# What to produce:
The required output is the lines below from the line containing "ಬೆಂಗಳೂ-ರಿಂದ" to the line containing "ಬೆಳೆ-ಸುತ್ತಿದ್ದಾರೆ", inclusive, retyped exactly. No other lines belong in it.

------------------------------

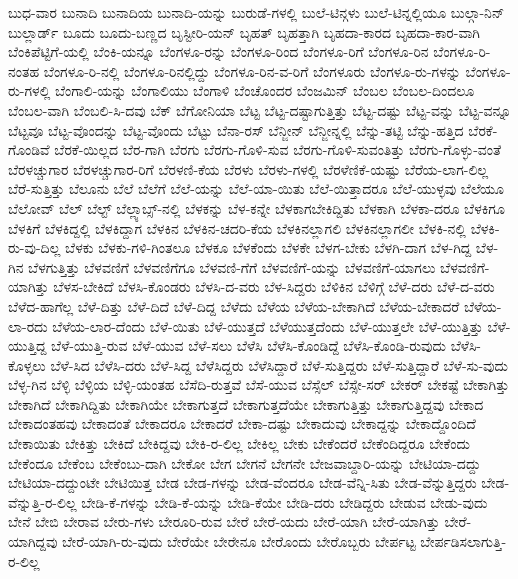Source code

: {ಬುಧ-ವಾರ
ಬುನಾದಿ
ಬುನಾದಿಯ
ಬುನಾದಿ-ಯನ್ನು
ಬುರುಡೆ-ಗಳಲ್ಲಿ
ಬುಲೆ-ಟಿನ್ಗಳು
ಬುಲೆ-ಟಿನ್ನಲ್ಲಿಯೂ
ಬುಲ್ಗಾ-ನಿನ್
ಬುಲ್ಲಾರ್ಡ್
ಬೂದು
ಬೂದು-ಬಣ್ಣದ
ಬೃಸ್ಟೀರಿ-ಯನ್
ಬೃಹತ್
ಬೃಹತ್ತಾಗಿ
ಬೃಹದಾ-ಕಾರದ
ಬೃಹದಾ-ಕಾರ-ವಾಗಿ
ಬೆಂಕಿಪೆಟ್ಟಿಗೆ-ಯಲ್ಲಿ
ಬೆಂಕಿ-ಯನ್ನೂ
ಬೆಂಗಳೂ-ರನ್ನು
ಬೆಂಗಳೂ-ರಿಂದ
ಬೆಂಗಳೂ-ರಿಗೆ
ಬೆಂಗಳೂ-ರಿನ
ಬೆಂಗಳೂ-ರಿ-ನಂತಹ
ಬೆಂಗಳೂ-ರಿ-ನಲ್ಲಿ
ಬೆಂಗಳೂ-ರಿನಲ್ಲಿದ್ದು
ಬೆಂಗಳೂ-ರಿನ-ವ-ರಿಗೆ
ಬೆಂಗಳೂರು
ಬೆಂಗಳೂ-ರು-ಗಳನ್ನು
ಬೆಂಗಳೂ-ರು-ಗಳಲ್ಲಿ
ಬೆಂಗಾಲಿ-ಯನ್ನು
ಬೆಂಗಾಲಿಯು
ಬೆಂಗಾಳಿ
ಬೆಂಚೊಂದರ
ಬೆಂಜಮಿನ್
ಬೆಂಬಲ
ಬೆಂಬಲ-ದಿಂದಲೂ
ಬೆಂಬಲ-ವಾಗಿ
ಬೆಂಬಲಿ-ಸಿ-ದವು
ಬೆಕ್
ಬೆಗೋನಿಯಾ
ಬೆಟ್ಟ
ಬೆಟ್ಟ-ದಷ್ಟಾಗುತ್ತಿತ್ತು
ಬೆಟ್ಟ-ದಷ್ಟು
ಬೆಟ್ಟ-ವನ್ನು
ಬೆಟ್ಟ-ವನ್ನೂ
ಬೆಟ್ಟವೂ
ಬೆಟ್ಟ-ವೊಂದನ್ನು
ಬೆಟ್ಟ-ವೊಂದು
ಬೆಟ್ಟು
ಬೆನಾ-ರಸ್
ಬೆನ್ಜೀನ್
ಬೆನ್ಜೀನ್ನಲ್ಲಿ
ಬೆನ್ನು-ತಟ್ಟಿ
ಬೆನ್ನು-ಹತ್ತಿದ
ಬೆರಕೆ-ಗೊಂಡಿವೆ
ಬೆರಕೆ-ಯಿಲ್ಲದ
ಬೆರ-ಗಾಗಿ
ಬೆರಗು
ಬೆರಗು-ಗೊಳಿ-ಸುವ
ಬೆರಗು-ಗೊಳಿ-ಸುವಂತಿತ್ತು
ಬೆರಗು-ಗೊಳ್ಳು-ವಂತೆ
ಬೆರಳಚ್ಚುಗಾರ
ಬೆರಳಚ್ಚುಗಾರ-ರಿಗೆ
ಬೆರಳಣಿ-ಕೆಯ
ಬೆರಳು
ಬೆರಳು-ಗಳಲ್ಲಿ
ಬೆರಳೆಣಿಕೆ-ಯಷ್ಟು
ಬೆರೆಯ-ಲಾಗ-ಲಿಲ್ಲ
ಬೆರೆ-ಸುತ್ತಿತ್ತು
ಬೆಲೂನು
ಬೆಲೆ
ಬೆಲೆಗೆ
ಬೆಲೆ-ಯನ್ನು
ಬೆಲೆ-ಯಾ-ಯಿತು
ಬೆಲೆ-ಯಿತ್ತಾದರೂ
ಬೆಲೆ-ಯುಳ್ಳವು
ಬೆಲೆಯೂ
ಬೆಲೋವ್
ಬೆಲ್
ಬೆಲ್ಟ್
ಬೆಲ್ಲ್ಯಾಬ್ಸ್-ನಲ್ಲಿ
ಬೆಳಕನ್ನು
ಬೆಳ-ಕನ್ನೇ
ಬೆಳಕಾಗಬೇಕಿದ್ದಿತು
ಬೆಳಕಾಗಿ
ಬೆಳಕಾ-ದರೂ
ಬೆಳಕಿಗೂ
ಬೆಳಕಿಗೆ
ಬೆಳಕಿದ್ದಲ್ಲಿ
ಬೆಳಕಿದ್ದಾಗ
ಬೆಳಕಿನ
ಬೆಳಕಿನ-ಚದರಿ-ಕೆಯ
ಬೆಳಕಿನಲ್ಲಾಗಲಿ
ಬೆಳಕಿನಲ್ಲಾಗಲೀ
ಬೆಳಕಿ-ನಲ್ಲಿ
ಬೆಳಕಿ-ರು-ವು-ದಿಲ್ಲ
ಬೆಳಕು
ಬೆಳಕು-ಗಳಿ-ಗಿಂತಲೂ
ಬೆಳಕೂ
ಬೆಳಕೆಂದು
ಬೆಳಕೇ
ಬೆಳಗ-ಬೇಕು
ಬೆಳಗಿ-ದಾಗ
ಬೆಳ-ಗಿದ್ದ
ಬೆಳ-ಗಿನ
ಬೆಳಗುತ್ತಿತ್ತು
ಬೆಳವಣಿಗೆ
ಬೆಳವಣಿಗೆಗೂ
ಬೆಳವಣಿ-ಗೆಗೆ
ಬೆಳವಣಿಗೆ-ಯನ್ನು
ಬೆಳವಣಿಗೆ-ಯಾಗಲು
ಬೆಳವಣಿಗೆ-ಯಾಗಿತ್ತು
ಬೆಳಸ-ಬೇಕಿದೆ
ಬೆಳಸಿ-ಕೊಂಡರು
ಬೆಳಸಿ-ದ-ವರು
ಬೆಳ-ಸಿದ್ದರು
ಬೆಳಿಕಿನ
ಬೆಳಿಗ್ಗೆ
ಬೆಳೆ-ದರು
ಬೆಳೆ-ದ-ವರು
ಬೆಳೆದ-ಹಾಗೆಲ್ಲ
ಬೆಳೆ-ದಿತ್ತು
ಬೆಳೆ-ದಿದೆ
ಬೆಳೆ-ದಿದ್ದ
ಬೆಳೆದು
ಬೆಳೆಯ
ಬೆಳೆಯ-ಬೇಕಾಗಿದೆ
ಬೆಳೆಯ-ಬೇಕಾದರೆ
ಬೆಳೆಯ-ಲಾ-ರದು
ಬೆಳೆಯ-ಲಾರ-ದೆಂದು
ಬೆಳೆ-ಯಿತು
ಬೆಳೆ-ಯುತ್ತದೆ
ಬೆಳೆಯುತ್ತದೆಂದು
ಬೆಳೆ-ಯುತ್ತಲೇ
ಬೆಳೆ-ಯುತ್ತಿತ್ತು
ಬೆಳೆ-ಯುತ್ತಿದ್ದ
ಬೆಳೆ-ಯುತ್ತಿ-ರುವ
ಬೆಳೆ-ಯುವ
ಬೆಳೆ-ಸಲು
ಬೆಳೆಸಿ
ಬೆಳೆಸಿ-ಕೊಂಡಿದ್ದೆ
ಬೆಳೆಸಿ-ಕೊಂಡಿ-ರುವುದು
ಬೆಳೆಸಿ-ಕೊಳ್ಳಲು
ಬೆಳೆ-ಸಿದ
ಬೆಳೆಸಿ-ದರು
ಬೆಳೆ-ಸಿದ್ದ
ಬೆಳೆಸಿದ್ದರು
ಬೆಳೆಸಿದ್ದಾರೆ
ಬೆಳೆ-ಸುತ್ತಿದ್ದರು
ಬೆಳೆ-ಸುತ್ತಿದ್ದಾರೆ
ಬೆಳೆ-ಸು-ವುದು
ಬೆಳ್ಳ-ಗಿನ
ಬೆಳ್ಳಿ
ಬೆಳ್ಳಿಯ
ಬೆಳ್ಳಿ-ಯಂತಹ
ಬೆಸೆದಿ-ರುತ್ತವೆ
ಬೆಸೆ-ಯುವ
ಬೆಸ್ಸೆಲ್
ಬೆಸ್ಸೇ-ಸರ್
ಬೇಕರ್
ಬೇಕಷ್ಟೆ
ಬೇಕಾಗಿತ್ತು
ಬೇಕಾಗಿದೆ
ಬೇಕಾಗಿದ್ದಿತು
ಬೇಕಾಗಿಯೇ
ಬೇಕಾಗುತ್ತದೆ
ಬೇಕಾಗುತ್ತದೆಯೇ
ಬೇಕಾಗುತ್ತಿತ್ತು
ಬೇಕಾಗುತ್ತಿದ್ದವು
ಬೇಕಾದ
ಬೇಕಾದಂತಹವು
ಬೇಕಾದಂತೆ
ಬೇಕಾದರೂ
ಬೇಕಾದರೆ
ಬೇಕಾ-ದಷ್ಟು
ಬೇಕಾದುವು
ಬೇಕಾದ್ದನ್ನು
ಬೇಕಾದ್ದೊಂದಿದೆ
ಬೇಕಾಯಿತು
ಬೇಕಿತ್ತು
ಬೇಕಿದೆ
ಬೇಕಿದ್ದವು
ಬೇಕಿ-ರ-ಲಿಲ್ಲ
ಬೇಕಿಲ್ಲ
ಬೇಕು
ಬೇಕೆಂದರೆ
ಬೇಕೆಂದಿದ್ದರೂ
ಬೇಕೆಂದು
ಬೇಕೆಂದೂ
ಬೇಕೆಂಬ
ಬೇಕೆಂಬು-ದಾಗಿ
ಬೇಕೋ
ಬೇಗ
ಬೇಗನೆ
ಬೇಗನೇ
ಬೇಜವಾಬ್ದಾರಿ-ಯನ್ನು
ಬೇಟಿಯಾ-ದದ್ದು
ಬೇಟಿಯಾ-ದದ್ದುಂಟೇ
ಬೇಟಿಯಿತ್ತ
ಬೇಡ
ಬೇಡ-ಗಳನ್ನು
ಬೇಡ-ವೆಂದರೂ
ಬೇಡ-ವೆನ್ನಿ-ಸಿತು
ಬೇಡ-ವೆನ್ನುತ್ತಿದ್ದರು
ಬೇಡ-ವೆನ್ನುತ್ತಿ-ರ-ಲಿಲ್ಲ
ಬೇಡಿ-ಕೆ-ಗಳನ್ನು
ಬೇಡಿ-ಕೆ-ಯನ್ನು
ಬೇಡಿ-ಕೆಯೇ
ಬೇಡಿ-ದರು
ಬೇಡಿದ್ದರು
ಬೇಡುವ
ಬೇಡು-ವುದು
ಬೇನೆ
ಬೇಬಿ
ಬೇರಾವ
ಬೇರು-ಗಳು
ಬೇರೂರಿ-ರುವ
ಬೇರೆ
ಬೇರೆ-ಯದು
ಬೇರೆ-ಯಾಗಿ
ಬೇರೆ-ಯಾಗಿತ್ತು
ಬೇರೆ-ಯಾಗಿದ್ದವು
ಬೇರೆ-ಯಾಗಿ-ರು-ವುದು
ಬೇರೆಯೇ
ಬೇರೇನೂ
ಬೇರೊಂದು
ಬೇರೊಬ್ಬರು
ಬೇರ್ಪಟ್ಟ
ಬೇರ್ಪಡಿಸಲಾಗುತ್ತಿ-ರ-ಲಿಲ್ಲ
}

------------------------------

# Solution to this problem:
ಬೆಂಗಳೂ-ರಿಂದ
ಬೆಂಗಳೂ-ರಿಗೆ
ಬೆಂಗಳೂ-ರಿನ
ಬೆಂಗಳೂ-ರಿ-ನಂತಹ
ಬೆಂಗಳೂ-ರಿ-ನಲ್ಲಿ
ಬೆಂಗಳೂ-ರಿನಲ್ಲಿದ್ದು
ಬೆಂಗಳೂ-ರಿನ-ವ-ರಿಗೆ
ಬೆಂಗಳೂರು
ಬೆಂಗಳೂ-ರು-ಗಳನ್ನು
ಬೆಂಗಳೂ-ರು-ಗಳಲ್ಲಿ
ಬೆಂಗಾಲಿ-ಯನ್ನು
ಬೆಂಗಾಲಿಯು
ಬೆಂಗಾಳಿ
ಬೆಂಚೊಂದರ
ಬೆಂಜಮಿನ್
ಬೆಂಬಲ
ಬೆಂಬಲ-ದಿಂದಲೂ
ಬೆಂಬಲ-ವಾಗಿ
ಬೆಂಬಲಿ-ಸಿ-ದವು
ಬೆಕ್
ಬೆಗೋನಿಯಾ
ಬೆಟ್ಟ
ಬೆಟ್ಟ-ದಷ್ಟಾಗುತ್ತಿತ್ತು
ಬೆಟ್ಟ-ದಷ್ಟು
ಬೆಟ್ಟ-ವನ್ನು
ಬೆಟ್ಟ-ವನ್ನೂ
ಬೆಟ್ಟವೂ
ಬೆಟ್ಟ-ವೊಂದನ್ನು
ಬೆಟ್ಟ-ವೊಂದು
ಬೆಟ್ಟು
ಬೆನಾ-ರಸ್
ಬೆನ್ಜೀನ್
ಬೆನ್ಜೀನ್ನಲ್ಲಿ
ಬೆನ್ನು-ತಟ್ಟಿ
ಬೆನ್ನು-ಹತ್ತಿದ
ಬೆರಕೆ-ಗೊಂಡಿವೆ
ಬೆರಕೆ-ಯಿಲ್ಲದ
ಬೆರ-ಗಾಗಿ
ಬೆರಗು
ಬೆರಗು-ಗೊಳಿ-ಸುವ
ಬೆರಗು-ಗೊಳಿ-ಸುವಂತಿತ್ತು
ಬೆರಗು-ಗೊಳ್ಳು-ವಂತೆ
ಬೆರಳಚ್ಚುಗಾರ
ಬೆರಳಚ್ಚುಗಾರ-ರಿಗೆ
ಬೆರಳಣಿ-ಕೆಯ
ಬೆರಳು
ಬೆರಳು-ಗಳಲ್ಲಿ
ಬೆರಳೆಣಿಕೆ-ಯಷ್ಟು
ಬೆರೆಯ-ಲಾಗ-ಲಿಲ್ಲ
ಬೆರೆ-ಸುತ್ತಿತ್ತು
ಬೆಲೂನು
ಬೆಲೆ
ಬೆಲೆಗೆ
ಬೆಲೆ-ಯನ್ನು
ಬೆಲೆ-ಯಾ-ಯಿತು
ಬೆಲೆ-ಯಿತ್ತಾದರೂ
ಬೆಲೆ-ಯುಳ್ಳವು
ಬೆಲೆಯೂ
ಬೆಲೋವ್
ಬೆಲ್
ಬೆಲ್ಟ್
ಬೆಲ್ಲ್ಯಾಬ್ಸ್-ನಲ್ಲಿ
ಬೆಳಕನ್ನು
ಬೆಳ-ಕನ್ನೇ
ಬೆಳಕಾಗಬೇಕಿದ್ದಿತು
ಬೆಳಕಾಗಿ
ಬೆಳಕಾ-ದರೂ
ಬೆಳಕಿಗೂ
ಬೆಳಕಿಗೆ
ಬೆಳಕಿದ್ದಲ್ಲಿ
ಬೆಳಕಿದ್ದಾಗ
ಬೆಳಕಿನ
ಬೆಳಕಿನ-ಚದರಿ-ಕೆಯ
ಬೆಳಕಿನಲ್ಲಾಗಲಿ
ಬೆಳಕಿನಲ್ಲಾಗಲೀ
ಬೆಳಕಿ-ನಲ್ಲಿ
ಬೆಳಕಿ-ರು-ವು-ದಿಲ್ಲ
ಬೆಳಕು
ಬೆಳಕು-ಗಳಿ-ಗಿಂತಲೂ
ಬೆಳಕೂ
ಬೆಳಕೆಂದು
ಬೆಳಕೇ
ಬೆಳಗ-ಬೇಕು
ಬೆಳಗಿ-ದಾಗ
ಬೆಳ-ಗಿದ್ದ
ಬೆಳ-ಗಿನ
ಬೆಳಗುತ್ತಿತ್ತು
ಬೆಳವಣಿಗೆ
ಬೆಳವಣಿಗೆಗೂ
ಬೆಳವಣಿ-ಗೆಗೆ
ಬೆಳವಣಿಗೆ-ಯನ್ನು
ಬೆಳವಣಿಗೆ-ಯಾಗಲು
ಬೆಳವಣಿಗೆ-ಯಾಗಿತ್ತು
ಬೆಳಸ-ಬೇಕಿದೆ
ಬೆಳಸಿ-ಕೊಂಡರು
ಬೆಳಸಿ-ದ-ವರು
ಬೆಳ-ಸಿದ್ದರು
ಬೆಳಿಕಿನ
ಬೆಳಿಗ್ಗೆ
ಬೆಳೆ-ದರು
ಬೆಳೆ-ದ-ವರು
ಬೆಳೆದ-ಹಾಗೆಲ್ಲ
ಬೆಳೆ-ದಿತ್ತು
ಬೆಳೆ-ದಿದೆ
ಬೆಳೆ-ದಿದ್ದ
ಬೆಳೆದು
ಬೆಳೆಯ
ಬೆಳೆಯ-ಬೇಕಾಗಿದೆ
ಬೆಳೆಯ-ಬೇಕಾದರೆ
ಬೆಳೆಯ-ಲಾ-ರದು
ಬೆಳೆಯ-ಲಾರ-ದೆಂದು
ಬೆಳೆ-ಯಿತು
ಬೆಳೆ-ಯುತ್ತದೆ
ಬೆಳೆಯುತ್ತದೆಂದು
ಬೆಳೆ-ಯುತ್ತಲೇ
ಬೆಳೆ-ಯುತ್ತಿತ್ತು
ಬೆಳೆ-ಯುತ್ತಿದ್ದ
ಬೆಳೆ-ಯುತ್ತಿ-ರುವ
ಬೆಳೆ-ಯುವ
ಬೆಳೆ-ಸಲು
ಬೆಳೆಸಿ
ಬೆಳೆಸಿ-ಕೊಂಡಿದ್ದೆ
ಬೆಳೆಸಿ-ಕೊಂಡಿ-ರುವುದು
ಬೆಳೆಸಿ-ಕೊಳ್ಳಲು
ಬೆಳೆ-ಸಿದ
ಬೆಳೆಸಿ-ದರು
ಬೆಳೆ-ಸಿದ್ದ
ಬೆಳೆಸಿದ್ದರು
ಬೆಳೆಸಿದ್ದಾರೆ
ಬೆಳೆ-ಸುತ್ತಿದ್ದರು
ಬೆಳೆ-ಸುತ್ತಿದ್ದಾರೆ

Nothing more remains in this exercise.